IMG_1137.JPGAlmost as soon as I’ve successfully survived the bedtime routine with both toddler and baby, the cat makes her appearance.

She spends most of the day asleep upstairs, or mewling in front of the back door waiting for me to open it so she can… continue to stand in front of it.

When she sidles up to me her agenda is clear, maximum cat-human contact. I can’t handle it. I want to throw her out the window. She tries to deny me the only personal space that I get.
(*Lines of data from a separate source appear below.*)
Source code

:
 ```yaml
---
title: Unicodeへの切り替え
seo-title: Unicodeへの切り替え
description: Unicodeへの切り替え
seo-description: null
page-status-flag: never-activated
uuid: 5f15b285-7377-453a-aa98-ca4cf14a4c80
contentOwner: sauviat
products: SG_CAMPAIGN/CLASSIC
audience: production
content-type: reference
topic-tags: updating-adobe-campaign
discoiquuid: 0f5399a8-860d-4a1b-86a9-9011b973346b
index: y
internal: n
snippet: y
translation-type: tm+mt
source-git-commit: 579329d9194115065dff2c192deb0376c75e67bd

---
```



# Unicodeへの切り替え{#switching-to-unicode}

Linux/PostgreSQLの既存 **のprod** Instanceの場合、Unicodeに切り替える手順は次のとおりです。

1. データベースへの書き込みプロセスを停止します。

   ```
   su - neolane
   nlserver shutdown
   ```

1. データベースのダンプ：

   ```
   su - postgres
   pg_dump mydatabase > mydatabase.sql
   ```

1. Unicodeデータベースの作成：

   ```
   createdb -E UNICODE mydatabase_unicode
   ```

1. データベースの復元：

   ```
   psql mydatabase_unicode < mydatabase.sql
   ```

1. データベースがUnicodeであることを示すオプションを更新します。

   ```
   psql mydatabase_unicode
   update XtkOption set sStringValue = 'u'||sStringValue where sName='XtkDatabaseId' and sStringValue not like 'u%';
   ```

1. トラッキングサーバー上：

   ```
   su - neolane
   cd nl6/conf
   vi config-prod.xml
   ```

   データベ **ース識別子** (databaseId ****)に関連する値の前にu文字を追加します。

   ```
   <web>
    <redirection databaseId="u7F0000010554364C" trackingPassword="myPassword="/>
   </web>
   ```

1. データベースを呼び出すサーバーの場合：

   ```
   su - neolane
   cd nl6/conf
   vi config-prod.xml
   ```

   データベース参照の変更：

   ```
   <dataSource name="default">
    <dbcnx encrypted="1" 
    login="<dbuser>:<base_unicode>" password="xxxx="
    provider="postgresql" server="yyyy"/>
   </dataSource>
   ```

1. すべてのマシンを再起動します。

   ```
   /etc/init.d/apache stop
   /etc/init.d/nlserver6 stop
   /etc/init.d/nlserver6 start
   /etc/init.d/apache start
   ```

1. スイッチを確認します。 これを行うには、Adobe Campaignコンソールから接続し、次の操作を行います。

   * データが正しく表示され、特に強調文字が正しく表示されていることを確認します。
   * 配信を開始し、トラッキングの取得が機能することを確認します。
When I’m not carrying baby, or feeding baby, I’m fielding questions from toddler, alternately chasing and cuddling imaginary tigers, and having conversations with toddler where I pretend to be the voice of baby/toy hippo/a small cart for building blocks that toddler has decided is his pet dog. I’m sure if the cat had any idea how busy my day has been she would cease trying to climb into my lap while I’m expressing milk.

Seriously cat.. give me a break.

So I shove her aside.. and then the guilt sets in. Not about the cat as such. She’s a trigger for another type of guilt.

Fuck.. the guilt..

I heard people talk about this thing called the guilt of motherhood and I always assumed I was to selfish to feel that. That I wouldn’t be get hung up on doing a perfect job of raising my kids. That is was something neurotic mums felt. Or bad mums. And I was never going to be a bad mum.

Except it feels like that sometimes. Not overall. It’s not like at the end of the day I reflect on how I did that day and rate myself out of 10.  But in the moment. In the moment when you finally got baby down for that nap and the toddler is still asking you to play the game with him that he’s been asking for since breakfast. And you still don’t want to play.

Earlier you told him it was because you needed to feed the baby- now it’s that you’d rather have a cup of tea and mindlessly scroll through facebook for a few minutes.  You’d really rather not pretend to be digging up a road with a spatula. But you’re supposed to want that second one aren’t you? Won’t these be the moments you’ll regret that you missed in years to come?

When you’re home alone with the babies, the phone becomes a connection to the outside world. The adult one. In its best use it allows me to connect with other mums in the same situation, allows me to communicate with friends at the other side of the country, of the world. It allows me to feel for a moment like I’m part of a global force of mamas all rooting for each other through unwashed hair and bleary eyes.

It’s hard to let go of that and just be in my own kitchen.

In its just less-than-best use, the phone becomes a distraction, a barrier between me and my kids.

In its worst use, it becomes another means of comparing myself unfavourably to others- Mums who appear to be doing this whole thing more gracefully than me, people whose lives look more exciting, more daring.

Wouldn’t it feel great to let go of that and just be in my own kitchen?

I feel an experiment coming on. A digital detox of sorts. Or a limiting of phone time in order to free up my mind. Make me feel the importance of what’s going on in front of me, and maybe increase the quality of the time with my kids.

What if it could feel like the most important place in the world was my own kitchen?

That cat though. Get off the keyboard now.